Il lettore spesso beve ciò che il giornale gli somministra e alla fine resta l'impressione pesante e
pericolosamente incompleta di ciò che è stato, anche se non provato.
Un altro esempio? Circa un mese fa, comparve su "La Stampa" un articolo nel quale uno psichiatra, dipendente
dell'USSL 43 lanciava pesanti accuse al Pronto Soccorso dell'Ospedale Civile Agnelli. Secondo questo, una paziente,
giunta al P.S. in seguito ad un incidente stradale, dove aveva riportato una frattura mandibolare, venne sottoposta
ad RX della colonna cervicale, ma il radiologo ed il medico di guardia non diagnosticarono la frattura di una
vertebra cervicale. Da accertamenti eseguiti sembrerebbe che tale frattura, con mezzi di diagnostica qui in uso,
non fosse visibile; la paziente, trasferita a Torino nella clinica Maxillo facciale, veniva sottoposta ad ulteriori
esami che evidenziavano la frattura del processo spinoso della vertebra interessata. Tale lesione non avrebbe
alcuna gravità e non potrebbe in alcun modo rappresentare pericolo di vita per la paziente.

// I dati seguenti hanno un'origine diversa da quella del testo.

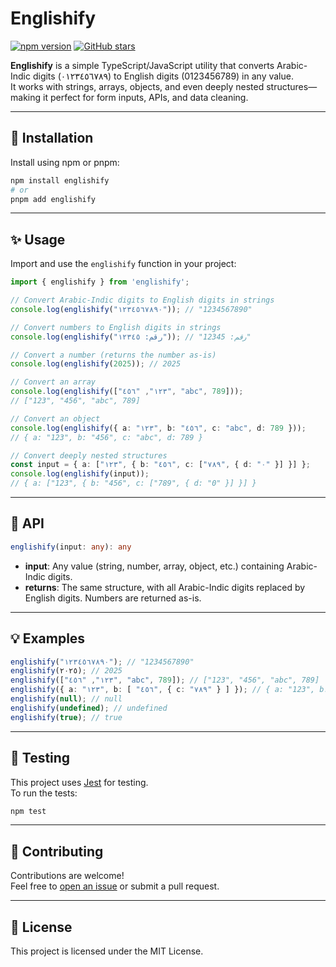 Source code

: # Englishify

[![npm version](https://img.shields.io/npm/v/englishify.svg)](https://www.npmjs.com/package/englishify)
[![GitHub stars](https://img.shields.io/github/stars/iHani/englishify.svg?style=social)](https://github.com/iHani/englishify)

**Englishify** is a simple TypeScript/JavaScript utility that converts Arabic-Indic digits (٠١٢٣٤٥٦٧٨٩) to English digits (0123456789) in any value.  
It works with strings, arrays, objects, and even deeply nested structures—making it perfect for form inputs, APIs, and data cleaning.

---

## 🚀 Installation

Install using npm or pnpm:

```bash
npm install englishify
# or
pnpm add englishify
```

---

## ✨ Usage

Import and use the `englishify` function in your project:

```typescript
import { englishify } from 'englishify';

// Convert Arabic-Indic digits to English digits in strings
console.log(englishify("١٢٣٤٥٦٧٨٩٠")); // "1234567890"

// Convert numbers to English digits in strings
console.log(englishify("رقم: ١٢٣٤٥")); // "رقم: 12345"

// Convert a number (returns the number as-is)
console.log(englishify(2025)); // 2025

// Convert an array
console.log(englishify(["١٢٣", "٤٥٦", "abc", 789]));
// ["123", "456", "abc", 789]

// Convert an object
console.log(englishify({ a: "١٢٣", b: "٤٥٦", c: "abc", d: 789 }));
// { a: "123", b: "456", c: "abc", d: 789 }

// Convert deeply nested structures
const input = { a: ["١٢٣", { b: "٤٥٦", c: ["٧٨٩", { d: "٠" }] }] };
console.log(englishify(input));
// { a: ["123", { b: "456", c: ["789", { d: "0" }] }] }
```

---

## 📝 API

```typescript
englishify(input: any): any
```

- **input**: Any value (string, number, array, object, etc.) containing Arabic-Indic digits.
- **returns**: The same structure, with all Arabic-Indic digits replaced by English digits. Numbers are returned as-is.

---

## 💡 Examples

```typescript
englishify("١٢٣٤٥٦٧٨٩٠"); // "1234567890"
englishify(٢٠٢٥); // 2025
englishify(["١٢٣", "٤٥٦", "abc", 789]); // ["123", "456", "abc", 789]
englishify({ a: "١٢٣", b: [ "٤٥٦", { c: "٧٨٩" } ] }); // { a: "123", b: ["456", { c: "789" }] }
englishify(null); // null
englishify(undefined); // undefined
englishify(true); // true
```

---

## 🧪 Testing

This project uses [Jest](https://jestjs.io/) for testing.  
To run the tests:

```bash
npm test
```

---

## 🤝 Contributing

Contributions are welcome!  
Feel free to [open an issue](https://github.com/iHani/englishify/issues) or submit a pull request.

---

## 📄 License

This project is licensed under the MIT License. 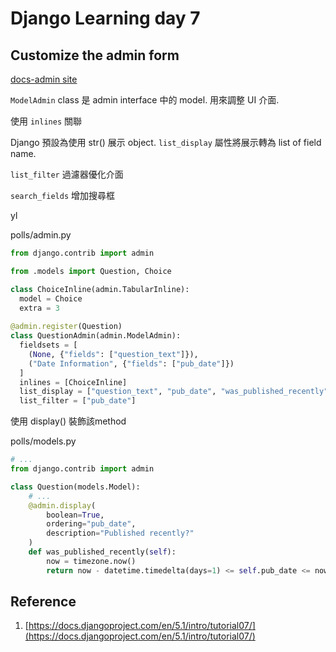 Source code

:# Django Learning day 7

## Customize the admin form

[docs-admin site](https://docs.djangoproject.com/en/5.1/ref/contrib/admin/#django.contrib.admin.ModelAdmin)

`ModelAdmin` class 是 admin  interface 中的 model. 用來調整 UI 介面.

使用 `inlines` 關聯

Django 預設為使用 str() 展示 object. `list_display` 屬性將展示轉為 list of field name.

 `list_filter`  過濾器優化介面

`search_fields` 增加搜尋框

yl

polls/admin.py

```python
from django.contrib import admin

from .models import Question, Choice

class ChoiceInline(admin.TabularInline):
  model = Choice
  extra = 3
 
@admin.register(Question)
class QuestionAdmin(admin.ModelAdmin):
  fieldsets = [
    (None, {"fields": ["question_text"]}),
    ("Date Information", {"fields": ["pub_date"]})
  ]
  inlines = [ChoiceInline]
  list_display = ["question_text", "pub_date", "was_published_recently"]
  list_filter = ["pub_date"]

```

使用 display() 裝飾該method

polls/models.py

```python
# ...
from django.contrib import admin

class Question(models.Model):
    # ...
    @admin.display(
        boolean=True,
        ordering="pub_date",
        description="Published recently?"
    )
    def was_published_recently(self):
        now = timezone.now()
        return now - datetime.timedelta(days=1) <= self.pub_date <= now
```

## Reference

1. [https://docs.djangoproject.com/en/5.1/intro/tutorial07/](https://docs.djangoproject.com/en/5.1/intro/tutorial07/)

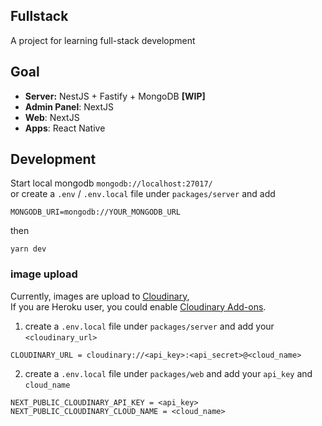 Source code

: ## Fullstack

A project for learning full-stack development

## Goal

- **Server:** NestJS + Fastify + MongoDB **[WIP]**
- **Admin Panel**: NextJS
- **Web**: NextJS
- **Apps**: React Native

## Development

Start local mongodb `mongodb://localhost:27017/` <br />
or create a `.env` / `.env.local` file under `packages/server` and add

```
MONGODB_URI=mongodb://YOUR_MONGODB_URL
```

then

```
yarn dev
```

### image upload

Currently, images are upload to [Cloudinary](https://cloudinary.com/), <br />
If you are Heroku user, you could enable [Cloudinary Add-ons](https://elements.heroku.com/addons/cloudinary). <br />

1. create a `.env.local` file under `packages/server` and add your `<cloudinary_url>`

```
CLOUDINARY_URL = cloudinary://<api_key>:<api_secret>@<cloud_name>
```

2. create a `.env.local` file under `packages/web` and add your `api_key` and `cloud_name`

```
NEXT_PUBLIC_CLOUDINARY_API_KEY = <api_key>
NEXT_PUBLIC_CLOUDINARY_CLOUD_NAME = <cloud_name>
```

La cosa è confermata ulteriormente dal fatto che anche la Procura avrebbe archiviato il caso.
Il suddetto medico inoltre calcava ancora la mano allargando il discorso sulla funzionalità del Pronto
Soccorso, con pesanti asserzioni che francamente non ci pare che questa struttura meriti.

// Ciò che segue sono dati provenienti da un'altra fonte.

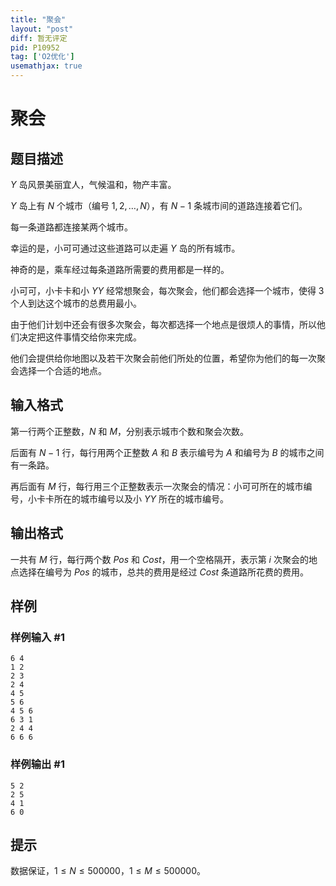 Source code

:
 ```yaml
---
title: "聚会"
layout: "post"
diff: 暂无评定
pid: P10952
tag: ['O2优化']
usemathjax: true
---
```


# 聚会
## 题目描述

$Y$ 岛风景美丽宜人，气候温和，物产丰富。

$Y$ 岛上有 $N$ 个城市（编号 $1,2,\dots,N$），有 $N-1$ 条城市间的道路连接着它们。

每一条道路都连接某两个城市。

幸运的是，小可可通过这些道路可以走遍 $Y$ 岛的所有城市。

神奇的是，乘车经过每条道路所需要的费用都是一样的。

小可可，小卡卡和小 $YY$ 经常想聚会，每次聚会，他们都会选择一个城市，使得 $3$ 个人到达这个城市的总费用最小。

由于他们计划中还会有很多次聚会，每次都选择一个地点是很烦人的事情，所以他们决定把这件事情交给你来完成。

他们会提供给你地图以及若干次聚会前他们所处的位置，希望你为他们的每一次聚会选择一个合适的地点。
## 输入格式

第一行两个正整数，$N$ 和 $M$，分别表示城市个数和聚会次数。

后面有 $N-1$ 行，每行用两个正整数 $A$ 和 $B$ 表示编号为 $A$ 和编号为 $B$ 的城市之间有一条路。

再后面有 $M$ 行，每行用三个正整数表示一次聚会的情况：小可可所在的城市编号，小卡卡所在的城市编号以及小 $YY$ 所在的城市编号。
## 输出格式

一共有 $M$ 行，每行两个数 $Pos$ 和 $Cost$，用一个空格隔开，表示第 $i$ 次聚会的地点选择在编号为 $Pos$ 的城市，总共的费用是经过 $Cost$ 条道路所花费的费用。
## 样例

### 样例输入 #1
```
6 4
1 2
2 3
2 4
4 5
5 6
4 5 6
6 3 1
2 4 4
6 6 6
```
### 样例输出 #1
```
5 2
2 5
4 1
6 0
```
## 提示

数据保证，$1\le N \le 500000$，$1\le M \le 500000$。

Il medico dunque, assediato da un'opinione pubblica ostile, non raramente costruita ad arte, mortificato nella sua
professione dalle catene della riforma sanitaria, costretto a spartite le sorti di un contratto che lo obbliga alla
convivenza con dipendenti che nulla hanno a che vedere con esso, bistrattato dai giornali che paiono attratti da
tutto ciò che capita in campo sanitario come le api dal miele, dovrebbe poter dimenticare tutto e serafico
ed olimpico esercitare, al massimo delle sue possibilità, la sua professione.
Il diritto alla salute, l'imperativo categorico allo "star bene" si gioca su chi questo può somministrare,
facendone non l'artefice ma lo strumento.
Parrebbe proprio di poter dire, ora basta!
Poiché, se anche una delle supposizioni di malafede, di ostilità preconcette, di precostituita lotta
ad una classe che per operare necessita di libertà di pensiero, di astio nei confronti di chi, grazie
all'arte che esercita può diventare per un momento artefice del destino di chi si affida alle sue cure,
allora sarebbe facile tacciare di delittuosa incoscienza chi esercita impunemente queste scelleratezze.
Eppure, poiché come disse giorni or sono, il Ministro Donat-Cattin, in occasione di una sua visita a
Pinerolo, con una delle sue rarissime battute felici che "a pensar male si fa peccato, ma si indovina", il dubbio
che in ciò possa esserci del vero ci amareggia e ci squalifica.